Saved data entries

**********

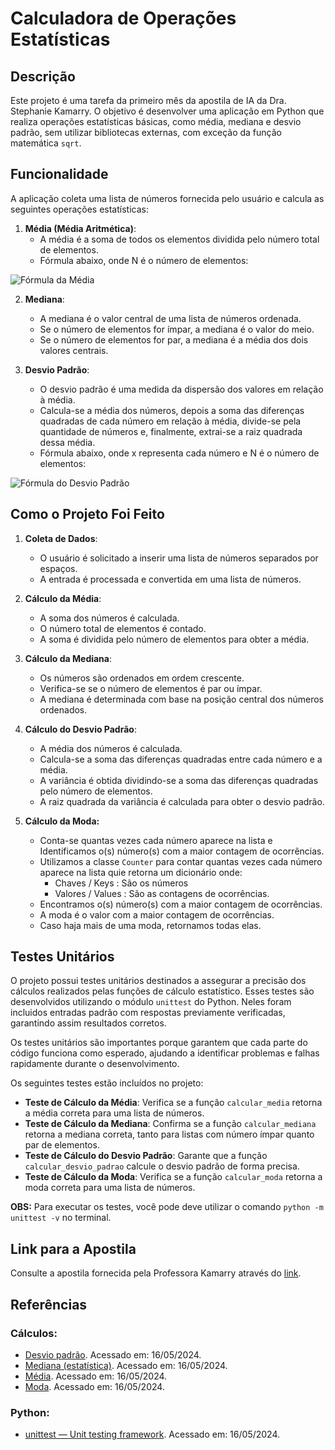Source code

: # Calculadora de Operações Estatísticas

## Descrição

Este projeto é uma tarefa da primeiro mês da apostila de IA da Dra. Stephanie Kamarry. O objetivo é desenvolver uma aplicação em Python que realiza operações estatísticas básicas, como média, mediana e desvio padrão, sem utilizar bibliotecas externas, com exceção da função matemática `sqrt`.

## Funcionalidade

A aplicação coleta uma lista de números fornecida pelo usuário e calcula as seguintes operações estatísticas:

1. **Média (Média Aritmética)**:
   - A média é a soma de todos os elementos dividida pelo número total de elementos.
   - Fórmula abaixo, onde N é o número de elementos: 

![Fórmula da Média](https://i.imgur.com/mFBoijP.jpg)

2. **Mediana**:
   - A mediana é o valor central de uma lista de números ordenada.
   - Se o número de elementos for ímpar, a mediana é o valor do meio.
   - Se o número de elementos for par, a mediana é a média dos dois valores centrais.

3. **Desvio Padrão**:
   - O desvio padrão é uma medida da dispersão dos valores em relação à média.
   - Calcula-se a média dos números, depois a soma das diferenças quadradas de cada número em relação à média, divide-se pela quantidade de números e, finalmente, extrai-se a raiz quadrada dessa média.
   - Fórmula abaixo, onde x representa cada número e N é o número de elementos:

![Fórmula do Desvio Padrão](https://i.imgur.com/rcfp6vk.png)

## Como o Projeto Foi Feito

1. **Coleta de Dados**:
   - O usuário é solicitado a inserir uma lista de números separados por espaços.
   - A entrada é processada e convertida em uma lista de números.

2. **Cálculo da Média**:
   - A soma dos números é calculada.
   - O número total de elementos é contado.
   - A soma é dividida pelo número de elementos para obter a média.

3. **Cálculo da Mediana**:
   - Os números são ordenados em ordem crescente.
   - Verifica-se se o número de elementos é par ou ímpar.
   - A mediana é determinada com base na posição central dos números ordenados.

4. **Cálculo do Desvio Padrão**:
   - A média dos números é calculada.
   - Calcula-se a soma das diferenças quadradas entre cada número e a média.
   - A variância é obtida dividindo-se a soma das diferenças quadradas pelo número de elementos.
   - A raiz quadrada da variância é calculada para obter o desvio padrão.

5. **Cálculo da Moda:**
   - Conta-se quantas vezes cada número aparece na lista e Identificamos o(s) número(s) com a maior contagem de ocorrências.
   - Utilizamos a classe `Counter` para contar quantas vezes cada número aparece na lista quie retorna um dicionário onde:
     - Chaves / Keys : São os números
     - Valores / Values : São as contagens de ocorrências.
   - Encontramos o(s) número(s) com a maior contagem de ocorrências.
   - A moda é o valor com a maior contagem de ocorrências.
   - Caso haja mais de uma moda, retornamos todas elas.

## Testes Unitários

O projeto possui testes unitários destinados a assegurar a precisão dos cálculos realizados pelas funções de cálculo estatístico. Esses testes são desenvolvidos utilizando o módulo `unittest` do Python. Neles foram incluidos entradas padrão com respostas previamente verificadas, garantindo assim resultados corretos.

Os testes unitários são importantes porque garantem que cada parte do código funciona como esperado, ajudando a identificar problemas e falhas rapidamente durante o desenvolvimento.

Os seguintes testes estão incluídos no projeto:

- **Teste de Cálculo da Média**: Verifica se a função `calcular_media` retorna a média correta para uma lista de números.
- **Teste de Cálculo da Mediana**: Confirma se a função `calcular_mediana` retorna a mediana correta, tanto para listas com número ímpar quanto par de elementos.
- **Teste de Cálculo do Desvio Padrão**: Garante que a função `calcular_desvio_padrao` calcule o desvio padrão de forma precisa.
- **Teste de Cálculo da Moda**: Verifica se a função `calcular_moda` retorna a moda correta para uma lista de números.

**OBS:** Para executar os testes, você pode deve utilizar o comando `python -m unittest -v` no terminal.

## Link para a Apostila

Consulte a apostila fornecida pela Professora Kamarry através do [link](https://docs.google.com/document/d/1E15j1WMReA4unM3atGOMGEvwEaN5kylx22nWoz2DffQ/edit#heading=h.4r9g73p14p37).

## Referências

### **Cálculos:**
  - [Desvio padrão](https://pt.wikipedia.org/wiki/Desvio_padr%C3%A3o). Acessado em: 16/05/2024.
  - [Mediana (estatística)](https://pt.wikipedia.org/wiki/Mediana_(estat%C3%ADstica)). Acessado em: 16/05/2024.
  - [Média](https://pt.wikipedia.org/wiki/M%C3%A9dia). Acessado em: 16/05/2024.
  - [Moda](https://pt.wikipedia.org/wiki/Moda_(estat%C3%ADstica)#:~:text=Moda%20%C3%A9%20uma%20das%20medidas,em%20um%20conjunto%20de%20dados.). Acessado em: 16/05/2024.

### **Python:**
  - [unittest — Unit testing framework](https://docs.python.org/3/library/unittest.html). Acessado em: 16/05/2024.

**********

• Prompt
Take the lines above from the one containing "- Fórmula abaixo, onde x" down to the one containing "- O usuário", and transcribe them exactly, both ends included.

• Answer box
   - Fórmula abaixo, onde x representa cada número e N é o número de elementos:

![Fórmula do Desvio Padrão](https://i.imgur.com/rcfp6vk.png)

## Como o Projeto Foi Feito

1. **Coleta de Dados**:
   - O usuário é solicitado a inserir uma lista de números separados por espaços.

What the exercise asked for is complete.